Previous research has suggested that dietary protein deficiency alters resistance to experimental pulmonary tuberculosis, in part, by affecting the distribution and trafficking of antigen-reactive T cells. In this study, guinea pigs were maintained on either a protein-deficient (10% ovalbumin) or control (30% ovalbumin) diet and infected 4 to 6 weeks later with a low dose of virulent Mycobacterium tuberculosis H37Rv by the respiratory route. Monoclonal antibodies directed against the CD4 or CD8 markers on guinea pig lymphocytes were used in a flow cytofluorometric assay to determine the proportion of each subset in the peripheral circulation, spleen, and bronchotracheal lymph nodes at 4 weeks after infection. In uninfected guinea pigs, only the spleen exhibited an effect of diet on T-cell distribution, with small but consistent reductions in the proportions of both CD4 and CD8 T lymphocytes. However, following infection, protein deficiency exerted a profound effect on T-cell distribution. Malnourished, tuberculous guinea pigs harbored only 20 and 60% of the T cells (as a proportion of total lymphoid cells) found in the spleen and blood, respectively, of their well-nourished counterparts. Normal relative proportions of CD4 and CD8 cells were observed, however. In striking contrast, the bronchotracheal lymph nodes of protein-deprived guinea pigs with tuberculosis contained more than twice the numbers of T cells of control guinea pigs, and the normal CD4-to-CD8 ratio was reversed. Peripheral T-cell function, as measured by the delayed hypersensitivity skin test to tuberculin, and antigen-induced lymphoproliferation in vitro were markedly suppressed in protein-malnourished animals. Conversely, purified protein derivative-induced (but not concanavalin A-induced) proliferation was significantly enhanced in cultures of lymph node cells from protein-deprived tuberculous animals. Taken together, these results suggest that immunological abnormalities and loss of antimycobacterial resistance in the lungs of protein-deficient guinea pigs may be explained, in part, by sequestration of antigen-reactive T cells in the lymph nodes draining the site of infection.

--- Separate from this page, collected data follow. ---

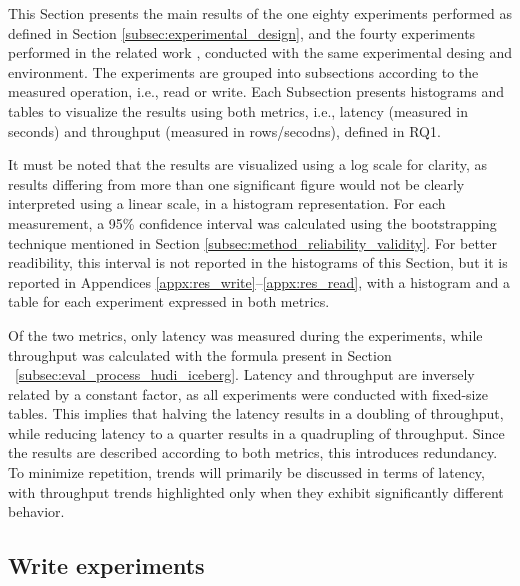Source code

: 
This Section presents the main results of the one eighty experiments performed as defined in Section \ref{subsec:experimental_design}, and the fourty experiments performed in the related work \cite{manfrediReducingReadWrite2024}, conducted with the same experimental desing and environment. The experiments are grouped into subsections according to the measured operation, i.e., read or write. Each Subsection presents histograms and tables to visualize the results using both metrics, i.e., latency (measured in seconds) and throughput (measured in rows/secodns), defined in \gls{RQ}1.

It must be noted that the results are visualized using a log scale for clarity, as results differing from more than one significant figure would not be clearly interpreted using a linear scale, in a histogram representation. For each measurement, a 95\% confidence interval was calculated using the bootstrapping technique mentioned in Section \ref{subsec:method_reliability_validity}. For better readibility, this interval is not reported in the histograms of this Section, but it is reported in Appendices \ref{appx:res_write}--\ref{appx:res_read}, with a histogram and a table for each experiment expressed in both metrics.

Of the two metrics, only latency was measured during the experiments, while throughput was calculated with the formula present in Section ~\ref{subsec:eval_process_hudi_iceberg}. Latency and throughput are inversely related by a constant factor, as all experiments were conducted with fixed-size tables. This implies that halving the latency results in a doubling of throughput, while reducing latency to a quarter results in a quadrupling of throughput. Since the results are described according to both metrics, this introduces redundancy. To minimize repetition, trends will primarily be discussed in terms of latency, with throughput trends highlighted only when they exhibit significantly different behavior.



\subsection{Write experiments}

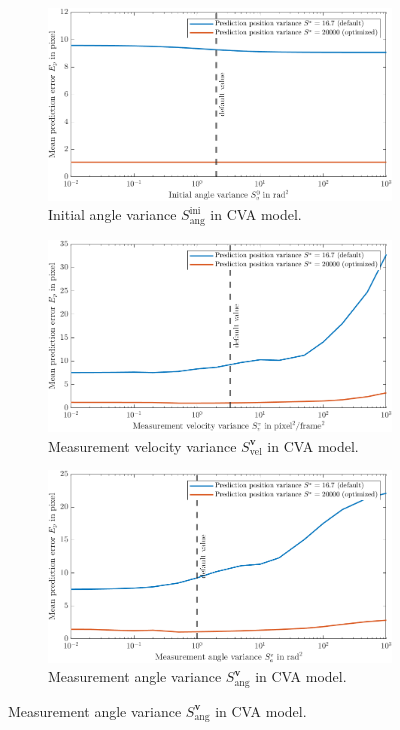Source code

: \begin{figure}
    \ContinuedFloat
    \centering
	\begin{subfigure}[t]{0.8\textwidth}
		\includegraphics[width=\textwidth]{figures/KF/appendix/inia cva.png}
		\caption{Initial angle variance $S_{\mathrm{ang}}^{\mathrm{ini}}$ in CVA model.}
	\end{subfigure}
	\begin{subfigure}[t]{0.8\textwidth}
		\includegraphics[width=\textwidth]{figures/KF/appendix/meav cva.png}
		\caption{Measurement velocity variance $S_{\mathrm{vel}}^{\boldsymbol{v}}$ in CVA model.}
	\end{subfigure}
	\begin{subfigure}[t]{0.8\textwidth}
		\includegraphics[width=\textwidth]{figures/KF/appendix/meaa cva.png}
		\caption{Measurement angle variance $S_{\mathrm{ang}}^{\boldsymbol{v}}$ in CVA model.}
	\end{subfigure}
\end{figure}

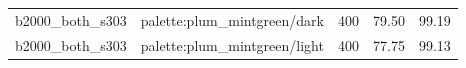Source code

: \begin{longtable}{l>{\raggedright\arraybackslash}p{.42\linewidth}rrr}
b2000\_\allowbreak{}both\_\allowbreak{}s303 & %
palette:plum\_\allowbreak{}mintgreen/dark & %
400 & %
79.50 & %
99.19 \\ %

b2000\_\allowbreak{}both\_\allowbreak{}s303 & %
palette:plum\_\allowbreak{}mintgreen/light & %
400 & %
77.75 & %
99.13 \\ %


\end{longtable}
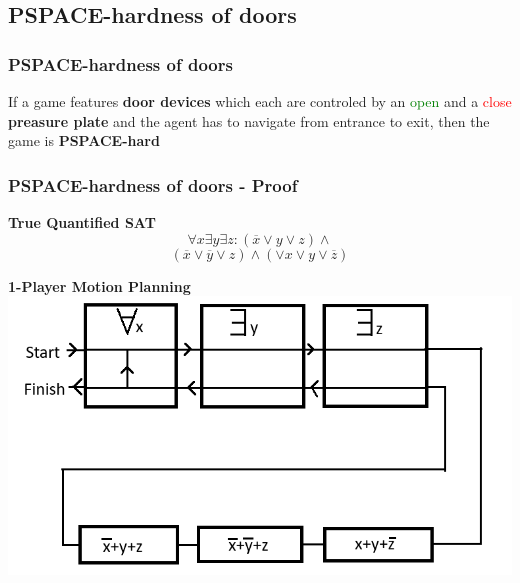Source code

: \documentclass{beamer}
\begin{document}
\subsection{PSPACE-hardness of doors}
\begin{frame}
  \frametitle{PSPACE-hardness of doors}
  \begin{theorem}
    If a game features \textbf{door devices} which each are controled by an
    \textcolor{green}{open} and a \textcolor{red}{close} \textbf{preasure plate}
    and the agent has to navigate from entrance to exit, then the game is
    \textbf{PSPACE-hard}
  \end{theorem}
\end{frame}
\begin{frame}
  \frametitle{PSPACE-hardness of doors - Proof}
  \begin{minipage}[t]{0.48\textwidth}
    \textbf{True Quantified SAT}
    \[ \forall x \exists y \exists z :  (\overline{x} \lor y \lor z) \land \]
    \[ (\overline{x} \lor \overline{y} \lor z) \land (\lor x \lor y \lor \overline{z}) \]
  \end{minipage}
  \begin{minipage}[t]{0.48\textwidth}
    \textbf{1-Player Motion Planning}
    \includegraphics[width=1.20\textwidth]{res/Conversion.png}
  \end{minipage}
\end{frame}
\end{document}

先前的研究表明,饮食蛋白质缺乏会部分地通过影响抗原反应性T细胞的分布和运输来改变对实验性肺结核的抵抗力。在本研究中,将豚鼠分别饲养在蛋白质缺乏(10%卵清蛋白)或对照(30%卵清蛋白)饮食中,4至6周后通过呼吸道感染低剂量的强毒结核分枝杆菌H37Rv。在感染后4周,使用针对豚鼠淋巴细胞上CD4或CD8标志物的单克隆抗体进行流式细胞荧光测定,以确定外周循环、脾脏和气管支气管淋巴结中每个亚群的比例。在未感染的豚鼠中,只有脾脏显示出饮食对T细胞分布的影响,CD4和CD8 T淋巴细胞的比例均有小幅但持续的降低。然而,感染后,蛋白质缺乏对T细胞分布产生了深远影响。营养不良的结核性豚鼠脾脏和血液中的T细胞(占总淋巴细胞的比例)分别仅为营养良好的同类豚鼠的20%和60%。然而,观察到CD4和CD8细胞的相对比例正常。与之形成鲜明对比的是,患有结核病的蛋白质缺乏豚鼠的气管支气管淋巴结中的T细胞数量是对照豚鼠的两倍多,且正常的CD4与CD8比值发生了逆转。通过结核菌素迟发型超敏皮肤试验和体外抗原诱导的淋巴细胞增殖来衡量,蛋白质营养不良动物的外周T细胞功能明显受到抑制。相反,在蛋白质缺乏的结核动物的淋巴结细胞培养物中,纯化蛋白衍生物诱导的(但不是伴刀豆球蛋白A诱导的)增殖显著增强。综上所述,这些结果表明,蛋白质缺乏的豚鼠肺部的免疫异常和抗分枝杆菌抵抗力的丧失可能部分是由于抗原反应性T细胞在感染部位引流的淋巴结中滞留所致。